[Assignment]
Only the lines from the start of the entries through the line with "<p style='text-align: justify'>" should be returned, each exactly as it stands, and no pictures.

[Records provided]
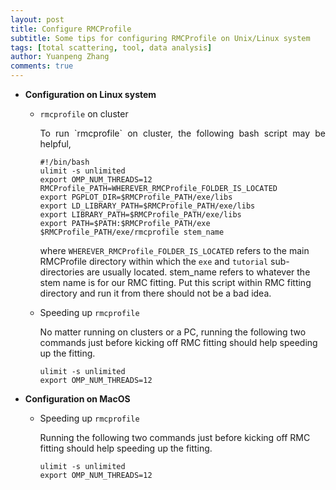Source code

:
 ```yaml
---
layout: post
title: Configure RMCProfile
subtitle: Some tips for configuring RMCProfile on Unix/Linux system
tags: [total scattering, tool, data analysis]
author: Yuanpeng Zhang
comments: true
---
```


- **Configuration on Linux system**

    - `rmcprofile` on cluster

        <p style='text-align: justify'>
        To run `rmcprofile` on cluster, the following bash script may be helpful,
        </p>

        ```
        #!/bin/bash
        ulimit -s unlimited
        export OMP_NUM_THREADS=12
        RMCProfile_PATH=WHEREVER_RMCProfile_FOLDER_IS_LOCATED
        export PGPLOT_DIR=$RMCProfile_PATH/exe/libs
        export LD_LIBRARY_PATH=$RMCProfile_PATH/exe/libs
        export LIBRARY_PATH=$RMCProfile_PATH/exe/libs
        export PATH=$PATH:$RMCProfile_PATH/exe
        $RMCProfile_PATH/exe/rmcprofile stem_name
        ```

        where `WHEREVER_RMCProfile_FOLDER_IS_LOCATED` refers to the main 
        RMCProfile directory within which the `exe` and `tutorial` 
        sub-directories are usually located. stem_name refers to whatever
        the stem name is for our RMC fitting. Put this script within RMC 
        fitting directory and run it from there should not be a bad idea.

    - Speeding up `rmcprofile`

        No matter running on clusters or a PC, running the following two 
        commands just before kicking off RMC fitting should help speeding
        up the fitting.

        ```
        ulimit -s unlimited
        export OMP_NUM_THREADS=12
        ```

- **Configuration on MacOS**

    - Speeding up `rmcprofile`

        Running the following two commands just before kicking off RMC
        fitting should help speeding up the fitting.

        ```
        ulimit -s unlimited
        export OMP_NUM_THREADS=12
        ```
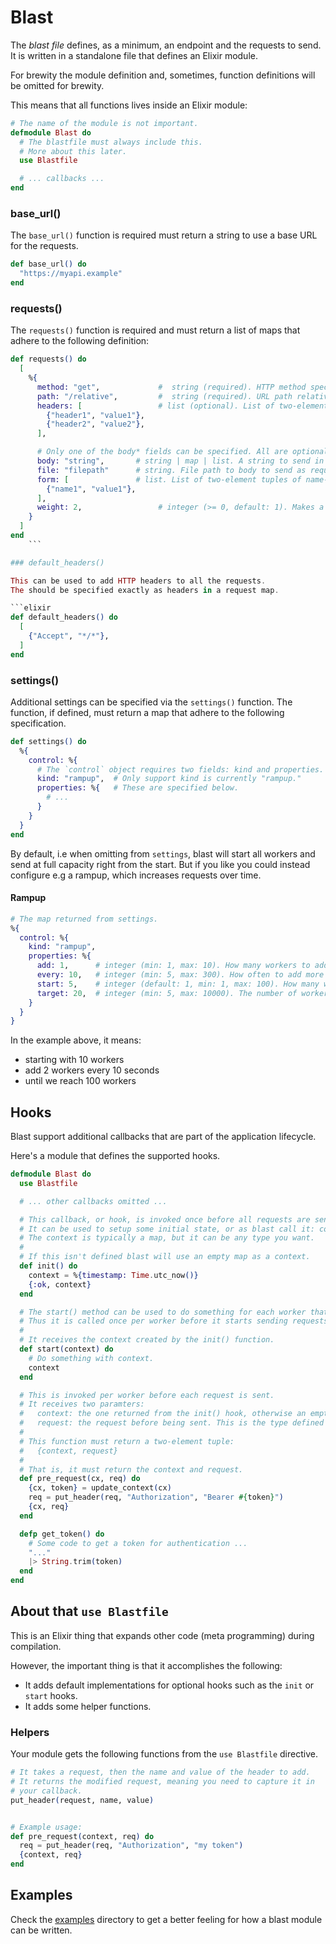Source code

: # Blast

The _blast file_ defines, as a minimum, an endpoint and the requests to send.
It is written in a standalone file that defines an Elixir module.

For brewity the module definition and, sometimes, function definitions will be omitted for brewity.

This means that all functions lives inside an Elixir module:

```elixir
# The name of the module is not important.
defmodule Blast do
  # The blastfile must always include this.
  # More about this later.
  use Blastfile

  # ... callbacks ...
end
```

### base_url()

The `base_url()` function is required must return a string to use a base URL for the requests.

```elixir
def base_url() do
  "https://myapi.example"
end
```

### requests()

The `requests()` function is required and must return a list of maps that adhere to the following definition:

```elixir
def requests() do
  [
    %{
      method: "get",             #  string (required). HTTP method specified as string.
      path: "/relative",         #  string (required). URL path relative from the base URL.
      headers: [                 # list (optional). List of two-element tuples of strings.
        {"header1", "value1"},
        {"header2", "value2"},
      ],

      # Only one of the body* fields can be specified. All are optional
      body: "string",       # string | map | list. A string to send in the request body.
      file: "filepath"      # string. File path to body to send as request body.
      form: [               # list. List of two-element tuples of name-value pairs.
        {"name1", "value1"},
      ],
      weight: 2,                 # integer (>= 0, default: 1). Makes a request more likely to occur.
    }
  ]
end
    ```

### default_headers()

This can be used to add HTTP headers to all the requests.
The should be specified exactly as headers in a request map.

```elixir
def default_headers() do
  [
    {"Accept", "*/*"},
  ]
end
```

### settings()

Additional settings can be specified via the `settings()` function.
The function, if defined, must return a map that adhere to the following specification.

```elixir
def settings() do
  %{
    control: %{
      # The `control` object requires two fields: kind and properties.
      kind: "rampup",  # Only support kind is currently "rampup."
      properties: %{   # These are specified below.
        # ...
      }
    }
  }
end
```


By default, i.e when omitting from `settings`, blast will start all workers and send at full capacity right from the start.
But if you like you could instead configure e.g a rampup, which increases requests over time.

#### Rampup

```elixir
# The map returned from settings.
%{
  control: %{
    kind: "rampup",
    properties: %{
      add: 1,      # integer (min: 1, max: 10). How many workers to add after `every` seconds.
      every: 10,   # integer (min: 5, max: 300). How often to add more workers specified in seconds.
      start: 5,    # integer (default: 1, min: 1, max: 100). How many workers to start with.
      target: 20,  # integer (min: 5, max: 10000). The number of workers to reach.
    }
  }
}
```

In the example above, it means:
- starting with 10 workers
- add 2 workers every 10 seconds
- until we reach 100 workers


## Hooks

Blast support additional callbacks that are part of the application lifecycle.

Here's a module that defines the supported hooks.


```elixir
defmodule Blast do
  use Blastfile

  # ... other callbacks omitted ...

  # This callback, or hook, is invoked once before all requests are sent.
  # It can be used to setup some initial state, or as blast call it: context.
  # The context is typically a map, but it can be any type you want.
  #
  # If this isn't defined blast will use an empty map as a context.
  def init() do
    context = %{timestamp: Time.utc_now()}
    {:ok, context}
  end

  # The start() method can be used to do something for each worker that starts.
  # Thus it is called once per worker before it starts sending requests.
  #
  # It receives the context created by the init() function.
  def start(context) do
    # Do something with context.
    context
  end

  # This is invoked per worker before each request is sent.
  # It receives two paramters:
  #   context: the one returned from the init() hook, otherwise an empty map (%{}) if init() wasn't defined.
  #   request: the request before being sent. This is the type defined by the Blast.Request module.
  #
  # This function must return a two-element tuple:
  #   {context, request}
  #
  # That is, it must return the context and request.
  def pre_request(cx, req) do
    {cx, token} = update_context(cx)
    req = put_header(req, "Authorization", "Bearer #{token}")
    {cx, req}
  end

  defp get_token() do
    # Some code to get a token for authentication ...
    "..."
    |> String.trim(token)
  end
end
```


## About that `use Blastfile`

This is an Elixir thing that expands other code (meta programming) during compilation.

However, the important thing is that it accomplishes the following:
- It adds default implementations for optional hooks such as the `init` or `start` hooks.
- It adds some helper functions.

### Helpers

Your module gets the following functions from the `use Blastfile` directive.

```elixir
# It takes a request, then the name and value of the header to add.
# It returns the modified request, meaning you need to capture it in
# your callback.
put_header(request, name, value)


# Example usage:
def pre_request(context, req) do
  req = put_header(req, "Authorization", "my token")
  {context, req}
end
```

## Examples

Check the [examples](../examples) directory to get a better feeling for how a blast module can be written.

[Your solution]
Source code

:
 ```yaml
---
layout: post
title: Configure RMCProfile
subtitle: Some tips for configuring RMCProfile on Unix/Linux system
tags: [total scattering, tool, data analysis]
author: Yuanpeng Zhang
comments: true
---
```


- **Configuration on Linux system**

    - `rmcprofile` on cluster

        <p style='text-align: justify'>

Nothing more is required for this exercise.